How did the idea of reimaging Bleak House come about?
I saw Mike Alfreds Shared Experience version back in 1975 and had also read the book. Theatrically speaking, it was inspiring as well as thematically a cracking great story. Back in 2015 I was asked by AUB to direct a production and I suggested doing Mike’s adaption. However when I spoke to Mike, he said there was no script so I decided to do my own highly physical production incorporating aspects of melodrama in a contemporary way. It turned out to be very different from Mike’s version.
What is your favourite scene or moment in the show?
Jo’s death is a heart stopper. The character of the street kid Jo was the reason that Save The Children was created. Also the moment that Esther recognises her Mother moves me deeply. I always tear up.
Do you have a favourite character?
I adore Esther who is a beautifully melancholic and yet a hopeful portrait of a young women trying to find her identity in a world that is dominated by men. She is so contemporary.
John Jarndyce is a wonderfully misplaced character, and Caddy and Guppy are two of the most dysfunctional and comedic of Dickens characters. And of course, Jo! His simply tragic story is in a way at the heart of the drama. As a director you have to love and be dispassionate at the same time about all the characters. Our job is not to tell the audience but to move the audience with the story. Let them decide.
Are there any similarities between the world Dickens depicts and the world we live in today?
Absolutely! I think Dickens remains one of the most relevant of English writers. His acidic take on the entitled class that still control this country is more relevant than ever. All the more after 11 years of Austerity and a Political Class destroying its own people.
Bleak House in three words…
Family. Legality. Hope.
Why should people come to see the show?
Well I’m the first to admit I have ‘made theatrical turkeys in my time, but I do not sell them’ This is a cracking great show that makes you laugh, cry and think. And it’s over in less than two hours.
What keeps you awake at night?
The climate emergency and the future of our young people.
Who are your heroes in life, and why?
Stanley Kubrick and Andre Tarkovsky are two of the greatest directors who have ever lived. There are many others but life is too short.
What’s the trait you most deplore in others?
Which experience do you regard as the highlight of your career to date?
Watching 40 street children perform to an audience of 800 including the Mayor of Phnom Penh in Cambodia on the issue of child sex trafficking.

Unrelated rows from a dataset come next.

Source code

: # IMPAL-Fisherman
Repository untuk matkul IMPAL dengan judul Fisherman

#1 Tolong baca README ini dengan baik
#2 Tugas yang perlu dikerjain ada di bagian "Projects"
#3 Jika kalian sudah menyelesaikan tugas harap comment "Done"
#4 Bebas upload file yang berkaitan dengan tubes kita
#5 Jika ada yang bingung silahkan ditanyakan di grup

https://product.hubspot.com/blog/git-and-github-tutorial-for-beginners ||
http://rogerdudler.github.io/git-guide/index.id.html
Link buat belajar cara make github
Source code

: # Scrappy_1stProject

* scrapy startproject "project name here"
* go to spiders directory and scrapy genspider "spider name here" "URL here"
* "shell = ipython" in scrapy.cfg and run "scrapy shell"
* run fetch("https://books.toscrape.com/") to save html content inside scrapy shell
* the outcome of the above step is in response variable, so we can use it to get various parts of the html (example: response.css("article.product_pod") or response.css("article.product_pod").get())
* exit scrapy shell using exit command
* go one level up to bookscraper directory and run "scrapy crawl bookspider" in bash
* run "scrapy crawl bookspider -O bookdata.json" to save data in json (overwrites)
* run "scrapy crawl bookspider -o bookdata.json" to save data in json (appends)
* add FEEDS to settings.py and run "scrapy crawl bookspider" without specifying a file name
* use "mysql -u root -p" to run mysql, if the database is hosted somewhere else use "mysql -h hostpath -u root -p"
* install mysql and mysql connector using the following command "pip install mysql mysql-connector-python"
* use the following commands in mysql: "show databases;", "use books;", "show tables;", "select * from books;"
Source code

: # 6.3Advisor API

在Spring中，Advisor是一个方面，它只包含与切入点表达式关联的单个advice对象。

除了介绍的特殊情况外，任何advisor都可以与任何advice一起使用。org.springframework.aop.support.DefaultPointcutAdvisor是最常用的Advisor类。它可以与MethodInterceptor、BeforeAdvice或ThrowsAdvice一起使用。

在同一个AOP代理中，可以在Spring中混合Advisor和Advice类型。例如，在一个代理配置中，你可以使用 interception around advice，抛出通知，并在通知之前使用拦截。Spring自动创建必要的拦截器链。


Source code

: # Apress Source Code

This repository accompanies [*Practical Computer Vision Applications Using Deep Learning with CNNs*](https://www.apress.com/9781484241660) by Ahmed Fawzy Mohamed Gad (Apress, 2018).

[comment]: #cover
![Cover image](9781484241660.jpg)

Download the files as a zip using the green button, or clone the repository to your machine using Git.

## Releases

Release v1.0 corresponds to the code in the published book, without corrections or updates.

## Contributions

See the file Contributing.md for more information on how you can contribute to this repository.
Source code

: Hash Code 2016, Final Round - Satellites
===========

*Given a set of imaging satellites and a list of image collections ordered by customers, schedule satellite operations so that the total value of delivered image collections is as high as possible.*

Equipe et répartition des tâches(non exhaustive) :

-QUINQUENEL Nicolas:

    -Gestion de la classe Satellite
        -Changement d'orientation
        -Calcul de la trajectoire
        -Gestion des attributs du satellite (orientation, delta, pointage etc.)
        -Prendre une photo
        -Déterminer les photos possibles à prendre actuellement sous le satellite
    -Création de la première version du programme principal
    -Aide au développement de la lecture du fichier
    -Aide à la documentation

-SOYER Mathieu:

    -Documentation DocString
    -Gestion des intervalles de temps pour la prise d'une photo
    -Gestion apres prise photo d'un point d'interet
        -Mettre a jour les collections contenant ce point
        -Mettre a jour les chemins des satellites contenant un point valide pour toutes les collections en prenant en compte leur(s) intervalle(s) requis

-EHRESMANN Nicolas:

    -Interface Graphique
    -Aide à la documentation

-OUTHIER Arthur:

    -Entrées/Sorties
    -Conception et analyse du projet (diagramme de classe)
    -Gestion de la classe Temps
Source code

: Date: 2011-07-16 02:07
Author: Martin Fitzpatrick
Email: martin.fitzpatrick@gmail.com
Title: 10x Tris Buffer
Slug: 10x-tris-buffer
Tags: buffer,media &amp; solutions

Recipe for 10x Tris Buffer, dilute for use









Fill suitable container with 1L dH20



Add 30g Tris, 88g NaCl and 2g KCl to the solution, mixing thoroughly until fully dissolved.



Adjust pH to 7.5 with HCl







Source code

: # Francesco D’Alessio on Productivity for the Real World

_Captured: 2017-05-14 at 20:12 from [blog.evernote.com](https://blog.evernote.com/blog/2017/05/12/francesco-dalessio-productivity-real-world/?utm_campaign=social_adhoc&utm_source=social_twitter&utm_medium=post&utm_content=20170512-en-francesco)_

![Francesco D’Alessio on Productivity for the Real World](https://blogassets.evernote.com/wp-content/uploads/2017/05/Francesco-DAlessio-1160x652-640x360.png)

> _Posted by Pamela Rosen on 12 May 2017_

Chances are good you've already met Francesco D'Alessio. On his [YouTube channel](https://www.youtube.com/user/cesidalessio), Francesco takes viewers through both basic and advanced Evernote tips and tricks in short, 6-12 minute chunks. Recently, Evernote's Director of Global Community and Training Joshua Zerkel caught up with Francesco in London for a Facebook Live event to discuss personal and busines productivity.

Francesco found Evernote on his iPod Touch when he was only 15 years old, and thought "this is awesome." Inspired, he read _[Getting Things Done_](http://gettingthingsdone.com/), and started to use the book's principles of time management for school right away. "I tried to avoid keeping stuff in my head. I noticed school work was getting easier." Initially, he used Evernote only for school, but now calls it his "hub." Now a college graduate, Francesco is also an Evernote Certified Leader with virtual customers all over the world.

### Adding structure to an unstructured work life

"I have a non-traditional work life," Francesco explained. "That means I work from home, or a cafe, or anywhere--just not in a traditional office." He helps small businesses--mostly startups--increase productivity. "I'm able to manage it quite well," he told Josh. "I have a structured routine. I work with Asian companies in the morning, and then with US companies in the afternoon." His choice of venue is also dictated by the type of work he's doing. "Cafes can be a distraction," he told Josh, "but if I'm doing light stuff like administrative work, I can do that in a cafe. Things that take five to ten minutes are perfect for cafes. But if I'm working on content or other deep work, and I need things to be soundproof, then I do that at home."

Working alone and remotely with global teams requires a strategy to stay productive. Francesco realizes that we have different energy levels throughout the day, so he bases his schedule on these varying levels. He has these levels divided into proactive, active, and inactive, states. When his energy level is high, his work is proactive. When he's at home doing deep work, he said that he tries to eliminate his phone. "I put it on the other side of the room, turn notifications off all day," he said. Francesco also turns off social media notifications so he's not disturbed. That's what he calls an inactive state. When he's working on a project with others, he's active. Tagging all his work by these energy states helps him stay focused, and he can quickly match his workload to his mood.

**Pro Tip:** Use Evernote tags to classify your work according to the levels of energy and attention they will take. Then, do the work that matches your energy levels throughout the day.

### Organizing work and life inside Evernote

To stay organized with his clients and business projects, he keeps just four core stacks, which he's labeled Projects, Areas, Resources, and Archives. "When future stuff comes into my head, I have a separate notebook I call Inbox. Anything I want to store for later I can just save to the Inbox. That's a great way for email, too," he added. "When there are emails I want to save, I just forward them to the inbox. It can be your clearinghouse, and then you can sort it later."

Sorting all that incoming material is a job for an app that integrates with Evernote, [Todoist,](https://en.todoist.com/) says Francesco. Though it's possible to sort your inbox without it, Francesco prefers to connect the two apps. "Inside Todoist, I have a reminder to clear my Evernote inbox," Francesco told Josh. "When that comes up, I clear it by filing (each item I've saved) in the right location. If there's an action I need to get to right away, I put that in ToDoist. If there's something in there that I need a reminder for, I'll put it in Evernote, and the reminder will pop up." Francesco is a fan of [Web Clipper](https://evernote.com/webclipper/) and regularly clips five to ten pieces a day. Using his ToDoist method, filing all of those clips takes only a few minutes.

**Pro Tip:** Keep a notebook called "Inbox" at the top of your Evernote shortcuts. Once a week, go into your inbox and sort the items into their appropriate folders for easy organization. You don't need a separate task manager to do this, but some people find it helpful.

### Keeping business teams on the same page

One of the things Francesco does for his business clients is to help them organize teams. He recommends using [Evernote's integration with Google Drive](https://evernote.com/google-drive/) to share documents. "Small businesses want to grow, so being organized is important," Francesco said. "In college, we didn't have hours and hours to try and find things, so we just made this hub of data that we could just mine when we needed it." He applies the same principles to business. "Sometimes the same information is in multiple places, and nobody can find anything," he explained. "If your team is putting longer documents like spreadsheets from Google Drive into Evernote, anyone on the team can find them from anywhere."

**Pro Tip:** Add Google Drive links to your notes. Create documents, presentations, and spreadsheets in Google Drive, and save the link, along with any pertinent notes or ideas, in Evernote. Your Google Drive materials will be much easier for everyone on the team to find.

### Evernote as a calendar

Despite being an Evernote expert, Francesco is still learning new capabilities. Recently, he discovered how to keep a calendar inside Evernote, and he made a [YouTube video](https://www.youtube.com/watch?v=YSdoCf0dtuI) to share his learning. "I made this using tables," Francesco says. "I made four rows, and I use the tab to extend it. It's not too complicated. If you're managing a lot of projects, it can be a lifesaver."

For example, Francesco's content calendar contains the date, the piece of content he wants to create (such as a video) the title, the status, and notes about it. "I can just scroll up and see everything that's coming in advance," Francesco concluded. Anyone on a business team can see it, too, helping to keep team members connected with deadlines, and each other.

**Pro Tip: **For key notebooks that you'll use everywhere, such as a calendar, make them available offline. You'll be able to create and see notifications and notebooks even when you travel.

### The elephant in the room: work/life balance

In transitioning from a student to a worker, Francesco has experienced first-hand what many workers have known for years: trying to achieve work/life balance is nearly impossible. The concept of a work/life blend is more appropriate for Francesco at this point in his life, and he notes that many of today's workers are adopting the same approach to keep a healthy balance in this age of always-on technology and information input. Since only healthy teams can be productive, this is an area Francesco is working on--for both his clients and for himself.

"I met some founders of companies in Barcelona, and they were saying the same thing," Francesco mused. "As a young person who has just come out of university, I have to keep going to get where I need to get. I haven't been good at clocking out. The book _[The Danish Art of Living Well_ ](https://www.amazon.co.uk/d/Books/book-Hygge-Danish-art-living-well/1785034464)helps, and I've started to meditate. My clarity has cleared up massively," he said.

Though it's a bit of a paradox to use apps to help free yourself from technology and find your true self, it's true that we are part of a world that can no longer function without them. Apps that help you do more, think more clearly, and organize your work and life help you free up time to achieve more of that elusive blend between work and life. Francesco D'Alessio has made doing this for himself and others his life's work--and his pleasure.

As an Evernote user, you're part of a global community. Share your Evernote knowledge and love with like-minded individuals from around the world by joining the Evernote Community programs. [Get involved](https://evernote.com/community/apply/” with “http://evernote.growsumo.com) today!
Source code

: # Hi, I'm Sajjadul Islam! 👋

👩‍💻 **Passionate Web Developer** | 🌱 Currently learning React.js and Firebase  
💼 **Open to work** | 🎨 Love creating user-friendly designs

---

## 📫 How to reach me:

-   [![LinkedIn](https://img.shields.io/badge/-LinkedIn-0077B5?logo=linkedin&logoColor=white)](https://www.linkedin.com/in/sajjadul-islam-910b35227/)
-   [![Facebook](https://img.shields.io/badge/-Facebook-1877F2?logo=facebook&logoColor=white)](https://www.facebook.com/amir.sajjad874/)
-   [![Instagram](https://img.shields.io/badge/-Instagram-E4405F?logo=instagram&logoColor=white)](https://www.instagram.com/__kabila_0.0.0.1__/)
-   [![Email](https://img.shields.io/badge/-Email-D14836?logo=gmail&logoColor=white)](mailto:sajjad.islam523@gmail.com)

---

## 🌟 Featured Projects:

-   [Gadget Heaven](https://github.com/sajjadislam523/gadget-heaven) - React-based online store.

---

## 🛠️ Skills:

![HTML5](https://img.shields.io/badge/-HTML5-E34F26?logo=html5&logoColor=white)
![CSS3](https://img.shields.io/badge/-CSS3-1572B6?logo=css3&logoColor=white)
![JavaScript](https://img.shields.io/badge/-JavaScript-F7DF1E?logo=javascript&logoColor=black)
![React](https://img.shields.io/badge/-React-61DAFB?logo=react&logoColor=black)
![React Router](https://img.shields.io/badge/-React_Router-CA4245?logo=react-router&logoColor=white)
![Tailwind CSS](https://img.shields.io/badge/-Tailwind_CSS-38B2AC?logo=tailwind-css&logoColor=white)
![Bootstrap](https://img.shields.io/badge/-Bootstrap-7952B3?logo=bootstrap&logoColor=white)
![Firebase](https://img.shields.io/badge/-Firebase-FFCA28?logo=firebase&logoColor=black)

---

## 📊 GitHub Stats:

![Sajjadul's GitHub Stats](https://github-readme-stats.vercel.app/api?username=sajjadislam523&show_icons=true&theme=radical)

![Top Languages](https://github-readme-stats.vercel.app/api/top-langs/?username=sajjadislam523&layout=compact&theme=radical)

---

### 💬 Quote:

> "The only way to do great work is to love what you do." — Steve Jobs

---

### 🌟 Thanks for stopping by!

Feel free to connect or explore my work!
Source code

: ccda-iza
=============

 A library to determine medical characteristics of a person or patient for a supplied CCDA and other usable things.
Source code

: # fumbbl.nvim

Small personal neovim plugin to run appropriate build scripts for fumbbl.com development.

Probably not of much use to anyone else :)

How has working across the globe enhanced your own theatre practice?
I have been privileged to have taught over 100,000 people in 74 countries from street children to stars. Each one of them has taught me something. And of course my own teachers Lecoq, Grotowski, Alfreds, Boal and Gaullier. I see theatre as both universal and specific and as we are going through extraordinary changes all across the world. The fundamental themes of love, death and greed are again expressing themselves in vivid and powerful stories. I love all kinds of theatre and each story has its way of being told. And working across different cultures reveals many ways of expressing theses stories.
What has been your most embarrassing moment on stage?
When I was doing a rendition of ‘Falling In Love Again’ in drag and I fell off the front of the stage into a grand piano whose lid then fell on me. I went off despite wanting to bury myself alive.
One piece of advice you would pass on to aspiring actors?
Just keep going whatever anyone says.
What’s your dream for the future of David Glass Ensemble?
The Ensemble has just finished Tempest in Malaysia which was a huge hit, meanwhile I am directing the first iteration of Fight Club at East 15 Acting School. Next year is our 30th anniversary with a potential tour of Gormenghast one of the Ensemble’s most successful shows and I’d wish that This Changes Everything – our production based on Naomi Klein’s book about climate change – receives the huge audience that it deserves.